**Assignment**
Exclude all pictures, then copy each of the records exactly as written.

Dataset entries:
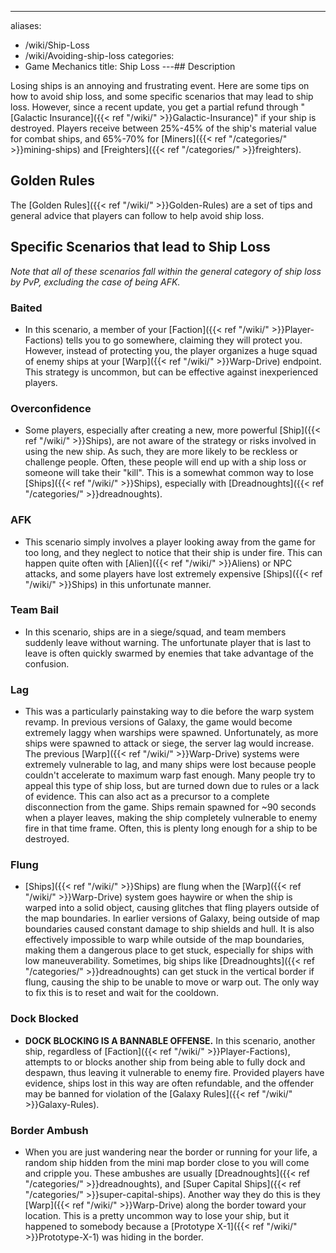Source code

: ---
aliases:
- /wiki/Ship-Loss
- /wiki/Avoiding-ship-loss
categories:
- Game Mechanics
title: Ship Loss
---## Description

Losing ships is an annoying and frustrating event. Here are some tips on how to avoid ship loss, and some specific scenarios that may lead to ship loss. However, since a recent update, you get a partial refund through "[Galactic Insurance]({{< ref "/wiki/" >}}Galactic-Insurance)" if your ship is destroyed. Players receive between 25%-45% of the ship's material value for combat ships, and 65%-70% for [Miners]({{< ref "/categories/" >}}mining-ships) and [Freighters]({{< ref "/categories/" >}}freighters).

## Golden Rules 

The [Golden Rules]({{< ref "/wiki/" >}}Golden-Rules) are a set of tips and general advice that players can follow to help avoid ship loss.

## Specific Scenarios that lead to Ship Loss 

_Note that all of these scenarios fall within the general category of ship loss by PvP, excluding the case of being AFK._

### Baited

- In this scenario, a member of your [Faction]({{< ref "/wiki/" >}}Player-Factions) tells you to go somewhere, claiming they will protect you. However, instead of protecting you, the player organizes a huge squad of enemy ships at your [Warp]({{< ref "/wiki/" >}}Warp-Drive) endpoint. This strategy is uncommon, but can be effective against inexperienced players.

### Overconfidence

- Some players, especially after creating a new, more powerful [Ship]({{< ref "/wiki/" >}}Ships), are not aware of the strategy or risks involved in using the new ship. As such, they are more likely to be reckless or challenge people. Often, these people will end up with a ship loss or someone will take their "kill". This is a somewhat common way to lose [Ships]({{< ref "/wiki/" >}}Ships), especially with [Dreadnoughts]({{< ref "/categories/" >}}dreadnoughts).

### AFK

- This scenario simply involves a player looking away from the game for too long, and they neglect to notice that their ship is under fire. This can happen quite often with [Alien]({{< ref "/wiki/" >}}Aliens) or NPC attacks, and some players have lost extremely expensive [Ships]({{< ref "/wiki/" >}}Ships) in this unfortunate manner.

### Team Bail 

- In this scenario, ships are in a siege/squad, and team members suddenly leave without warning. The unfortunate player that is last to leave is often quickly swarmed by enemies that take advantage of the confusion.

### Lag

- This was a particularly painstaking way to die before the warp system revamp. In previous versions of Galaxy, the game would become extremely laggy when warships were spawned. Unfortunately, as more ships were spawned to attack or siege, the server lag would increase. The previous [Warp]({{< ref "/wiki/" >}}Warp-Drive) systems were extremely vulnerable to lag, and many ships were lost because people couldn't accelerate to maximum warp fast enough. Many people try to appeal this type of ship loss, but are turned down due to rules or a lack of evidence. This can also act as a precursor to a complete disconnection from the game. Ships remain spawned for ~90 seconds when a player leaves, making the ship completely vulnerable to enemy fire in that time frame. Often, this is plenty long enough for a ship to be destroyed.

### Flung

- [Ships]({{< ref "/wiki/" >}}Ships) are flung when the [Warp]({{< ref "/wiki/" >}}Warp-Drive) system goes haywire or when the ship is warped into a solid object, causing glitches that fling players outside of the map boundaries. In earlier versions of Galaxy, being outside of map boundaries caused constant damage to ship shields and hull. It is also effectively impossible to warp while outside of the map boundaries, making them a dangerous place to get stuck, especially for ships with low maneuverability. Sometimes, big ships like [Dreadnoughts]({{< ref "/categories/" >}}dreadnoughts) can get stuck in the vertical border if flung, causing the ship to be unable to move or warp out. The only way to fix this is to reset and wait for the cooldown.

### Dock Blocked 

- **DOCK BLOCKING IS A BANNABLE OFFENSE.** In this scenario, another ship, regardless of [Faction]({{< ref "/wiki/" >}}Player-Factions), attempts to or blocks another ship from being able to fully dock and despawn, thus leaving it vulnerable to enemy fire. Provided players have evidence, ships lost in this way are often refundable, and the offender may be banned for violation of the [Galaxy Rules]({{< ref "/wiki/" >}}Galaxy-Rules).

### Border Ambush 

- When you are just wandering near the border or running for your life, a random ship hidden from the mini map border close to you will come and cripple you. These ambushes are usually [Dreadnoughts]({{< ref "/categories/" >}}dreadnoughts), and [Super Capital Ships]({{< ref "/categories/" >}}super-capital-ships). Another way they do this is they [Warp]({{< ref "/wiki/" >}}Warp-Drive) along the border toward your location. This is a pretty uncommon way to lose your ship, but it happened to somebody because a [Prototype X-1]({{< ref "/wiki/" >}}Prototype-X-1) was hiding in the border.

**Task response**
Source code

: ---
aliases:
- /wiki/Ship-Loss
- /wiki/Avoiding-ship-loss
categories:
- Game Mechanics
title: Ship Loss
---## Description

Losing ships is an annoying and frustrating event. Here are some tips on how to avoid ship loss, and some specific scenarios that may lead to ship loss. However, since a recent update, you get a partial refund through "[Galactic Insurance]({{< ref "/wiki/" >}}Galactic-Insurance)" if your ship is destroyed. Players receive between 25%-45% of the ship's material value for combat ships, and 65%-70% for [Miners]({{< ref "/categories/" >}}mining-ships) and [Freighters]({{< ref "/categories/" >}}freighters).

## Golden Rules 

The [Golden Rules]({{< ref "/wiki/" >}}Golden-Rules) are a set of tips and general advice that players can follow to help avoid ship loss.

## Specific Scenarios that lead to Ship Loss 

_Note that all of these scenarios fall within the general category of ship loss by PvP, excluding the case of being AFK._

### Baited

- In this scenario, a member of your [Faction]({{< ref "/wiki/" >}}Player-Factions) tells you to go somewhere, claiming they will protect you. However, instead of protecting you, the player organizes a huge squad of enemy ships at your [Warp]({{< ref "/wiki/" >}}Warp-Drive) endpoint. This strategy is uncommon, but can be effective against inexperienced players.

### Overconfidence

- Some players, especially after creating a new, more powerful [Ship]({{< ref "/wiki/" >}}Ships), are not aware of the strategy or risks involved in using the new ship. As such, they are more likely to be reckless or challenge people. Often, these people will end up with a ship loss or someone will take their "kill". This is a somewhat common way to lose [Ships]({{< ref "/wiki/" >}}Ships), especially with [Dreadnoughts]({{< ref "/categories/" >}}dreadnoughts).

### AFK

- This scenario simply involves a player looking away from the game for too long, and they neglect to notice that their ship is under fire. This can happen quite often with [Alien]({{< ref "/wiki/" >}}Aliens) or NPC attacks, and some players have lost extremely expensive [Ships]({{< ref "/wiki/" >}}Ships) in this unfortunate manner.

### Team Bail 

- In this scenario, ships are in a siege/squad, and team members suddenly leave without warning. The unfortunate player that is last to leave is often quickly swarmed by enemies that take advantage of the confusion.

### Lag

- This was a particularly painstaking way to die before the warp system revamp. In previous versions of Galaxy, the game would become extremely laggy when warships were spawned. Unfortunately, as more ships were spawned to attack or siege, the server lag would increase. The previous [Warp]({{< ref "/wiki/" >}}Warp-Drive) systems were extremely vulnerable to lag, and many ships were lost because people couldn't accelerate to maximum warp fast enough. Many people try to appeal this type of ship loss, but are turned down due to rules or a lack of evidence. This can also act as a precursor to a complete disconnection from the game. Ships remain spawned for ~90 seconds when a player leaves, making the ship completely vulnerable to enemy fire in that time frame. Often, this is plenty long enough for a ship to be destroyed.

### Flung

- [Ships]({{< ref "/wiki/" >}}Ships) are flung when the [Warp]({{< ref "/wiki/" >}}Warp-Drive) system goes haywire or when the ship is warped into a solid object, causing glitches that fling players outside of the map boundaries. In earlier versions of Galaxy, being outside of map boundaries caused constant damage to ship shields and hull. It is also effectively impossible to warp while outside of the map boundaries, making them a dangerous place to get stuck, especially for ships with low maneuverability. Sometimes, big ships like [Dreadnoughts]({{< ref "/categories/" >}}dreadnoughts) can get stuck in the vertical border if flung, causing the ship to be unable to move or warp out. The only way to fix this is to reset and wait for the cooldown.

### Dock Blocked 

- **DOCK BLOCKING IS A BANNABLE OFFENSE.** In this scenario, another ship, regardless of [Faction]({{< ref "/wiki/" >}}Player-Factions), attempts to or blocks another ship from being able to fully dock and despawn, thus leaving it vulnerable to enemy fire. Provided players have evidence, ships lost in this way are often refundable, and the offender may be banned for violation of the [Galaxy Rules]({{< ref "/wiki/" >}}Galaxy-Rules).

### Border Ambush 

- When you are just wandering near the border or running for your life, a random ship hidden from the mini map border close to you will come and cripple you. These ambushes are usually [Dreadnoughts]({{< ref "/categories/" >}}dreadnoughts), and [Super Capital Ships]({{< ref "/categories/" >}}super-capital-ships). Another way they do this is they [Warp]({{< ref "/wiki/" >}}Warp-Drive) along the border toward your location. This is a pretty uncommon way to lose your ship, but it happened to somebody because a [Prototype X-1]({{< ref "/wiki/" >}}Prototype-X-1) was hiding in the border.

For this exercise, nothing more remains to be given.